The index has posted below the 50.0 no-change value in each month since May, and the latest reading signalled the fastest pace of private sector contraction since June 2009.
Manufacturers suffered a sharper drop in business activity than service providers during July, as well as a greater loss of momentum relative to the
situation in June. The latest reduction in manufacturing production was the steepest for just over three years, while new orders received in the sector dropped at the fastest pace since April 2009.
Service providers recorded only a marginal decrease in business activity, although the rate of contraction was the joint-fastest in three years. Across the private sector as a whole, new business intakes fell at the quickest rate since June 2009, with manufacturers and service providers both recording much sharper declines than during the previous month. Lower levels of new work have been recorded in the service economy during each month since April, and the
latest reduction was the fastest for exactly three years.

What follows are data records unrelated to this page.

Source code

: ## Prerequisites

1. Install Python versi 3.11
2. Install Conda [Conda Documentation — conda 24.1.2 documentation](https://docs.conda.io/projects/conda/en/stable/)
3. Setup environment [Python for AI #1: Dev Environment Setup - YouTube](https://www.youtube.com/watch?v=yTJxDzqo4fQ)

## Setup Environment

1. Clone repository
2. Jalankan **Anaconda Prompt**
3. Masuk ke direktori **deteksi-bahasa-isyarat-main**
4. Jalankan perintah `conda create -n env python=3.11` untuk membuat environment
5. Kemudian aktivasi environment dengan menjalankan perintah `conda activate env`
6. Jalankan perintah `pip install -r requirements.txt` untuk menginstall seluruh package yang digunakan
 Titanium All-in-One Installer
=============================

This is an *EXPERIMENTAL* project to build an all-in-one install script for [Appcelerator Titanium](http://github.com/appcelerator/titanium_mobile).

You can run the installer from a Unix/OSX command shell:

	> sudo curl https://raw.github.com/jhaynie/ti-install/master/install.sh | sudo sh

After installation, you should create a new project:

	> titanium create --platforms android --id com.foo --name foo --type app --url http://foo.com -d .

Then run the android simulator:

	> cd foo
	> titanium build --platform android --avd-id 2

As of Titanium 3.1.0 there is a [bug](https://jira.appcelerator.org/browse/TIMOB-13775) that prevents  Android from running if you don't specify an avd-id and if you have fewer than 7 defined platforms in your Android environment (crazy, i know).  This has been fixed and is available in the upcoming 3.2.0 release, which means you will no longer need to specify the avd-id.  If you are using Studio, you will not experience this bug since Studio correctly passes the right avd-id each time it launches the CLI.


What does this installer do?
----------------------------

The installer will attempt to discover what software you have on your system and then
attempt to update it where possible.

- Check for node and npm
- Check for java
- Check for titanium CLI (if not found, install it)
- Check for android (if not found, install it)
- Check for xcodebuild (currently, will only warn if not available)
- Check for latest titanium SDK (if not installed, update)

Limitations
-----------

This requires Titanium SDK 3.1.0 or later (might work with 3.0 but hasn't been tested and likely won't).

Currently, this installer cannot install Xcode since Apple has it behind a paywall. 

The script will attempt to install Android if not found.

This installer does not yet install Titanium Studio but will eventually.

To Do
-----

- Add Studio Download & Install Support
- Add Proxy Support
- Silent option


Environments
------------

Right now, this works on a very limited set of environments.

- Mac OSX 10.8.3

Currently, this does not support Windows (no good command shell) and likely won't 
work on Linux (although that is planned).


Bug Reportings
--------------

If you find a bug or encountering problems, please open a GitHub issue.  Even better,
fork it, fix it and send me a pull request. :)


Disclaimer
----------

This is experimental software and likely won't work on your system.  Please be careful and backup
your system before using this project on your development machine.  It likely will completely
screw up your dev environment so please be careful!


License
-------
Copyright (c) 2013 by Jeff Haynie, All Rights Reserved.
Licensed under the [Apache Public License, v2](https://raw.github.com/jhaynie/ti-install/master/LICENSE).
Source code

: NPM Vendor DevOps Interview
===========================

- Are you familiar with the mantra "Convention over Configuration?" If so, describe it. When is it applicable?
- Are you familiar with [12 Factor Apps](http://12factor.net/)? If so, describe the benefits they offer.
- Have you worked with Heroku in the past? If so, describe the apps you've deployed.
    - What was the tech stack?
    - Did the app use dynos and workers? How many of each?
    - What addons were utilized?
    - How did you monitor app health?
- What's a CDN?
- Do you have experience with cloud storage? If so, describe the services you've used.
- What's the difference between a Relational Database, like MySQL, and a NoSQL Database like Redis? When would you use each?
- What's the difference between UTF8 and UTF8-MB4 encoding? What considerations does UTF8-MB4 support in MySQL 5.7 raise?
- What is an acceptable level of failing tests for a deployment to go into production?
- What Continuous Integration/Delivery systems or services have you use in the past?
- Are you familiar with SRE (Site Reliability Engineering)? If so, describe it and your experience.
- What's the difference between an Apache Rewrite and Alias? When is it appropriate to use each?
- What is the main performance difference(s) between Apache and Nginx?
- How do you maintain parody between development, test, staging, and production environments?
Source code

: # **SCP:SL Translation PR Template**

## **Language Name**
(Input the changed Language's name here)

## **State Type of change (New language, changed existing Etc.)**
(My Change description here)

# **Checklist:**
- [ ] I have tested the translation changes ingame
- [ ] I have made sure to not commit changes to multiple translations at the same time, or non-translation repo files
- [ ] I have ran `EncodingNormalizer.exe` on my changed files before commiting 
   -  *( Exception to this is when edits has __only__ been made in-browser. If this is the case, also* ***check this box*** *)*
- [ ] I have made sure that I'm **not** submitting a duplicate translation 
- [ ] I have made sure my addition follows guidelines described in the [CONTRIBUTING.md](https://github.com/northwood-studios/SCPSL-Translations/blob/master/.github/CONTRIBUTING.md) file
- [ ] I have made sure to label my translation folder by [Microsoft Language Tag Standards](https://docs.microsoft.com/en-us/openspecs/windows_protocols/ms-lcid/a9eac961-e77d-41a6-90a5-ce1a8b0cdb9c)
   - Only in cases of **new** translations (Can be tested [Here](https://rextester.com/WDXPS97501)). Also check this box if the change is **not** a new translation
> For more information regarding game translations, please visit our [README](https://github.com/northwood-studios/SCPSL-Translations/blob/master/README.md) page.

Meanwhile, in the manufacturing sector, new export orders declined at the steepest rate since May 2009, which contributed to a thirteenth successive monthly fall in total new business volumes.
July data pointed to a sharp and accelerated fall in outstanding business across the German private sector. The latest overall reduction was the most
marked since November 2011, while in the manufacturing sector the rate of decline accelerated to its quickest for just over three years.
Despite lower outstanding workloads, total private
sector employment was broadly stable in July. A marked fall in manufacturing staffing levels was offset by continued jobs growth across the service economy. Whereas services employment rose for the third month running, latest data showed the sharpest fall in manufacturing jobs for two-and-ahalf years.
Input cost inflation continued its rapid change of course in July, with softer price pressures contrasting with the acceleration seen over the first
quarter of 2012. The latest rise in overall cost burdens was the slowest since November 2009, largely reflecting a rapid fall in manufacturers’ input
prices. Survey respondents widely commented on lower raw material prices, especially for steel, copper and chemicals.
German private sector firms meanwhile reduced their average output charges for the first time since August 2010, although the overall pace of decline
was only marginal. Manufacturers reported deeper rates of price discounting than service providers, with the latest fall in factory gate charges the most
marked for two-and-a-half years.
Tim Moore, Senior Economist at Markit said: “July’s survey highlights that German business conditions are far less healthy than those seen during
the first half of 2012, especially across the manufacturing sector where new export orders fell at the fastest pace for over three years. A solid overall
drop in output during July represents the worst start to any quarter since Q2 2009. Moreover, an accelerated decline in new work means that the stage could well be set for a steeper drop in GDP than the 0.2% fall recorded at the end of 2011.
“A slowdown in cost inflation to its lowest for just over two-and-a-half years was the main positive development during July. Manufacturers saw a steep reduction in their cost burdens as weaker global demand for raw materials resulted in lower prices for a range of inputs, particularly steel and chemicals.”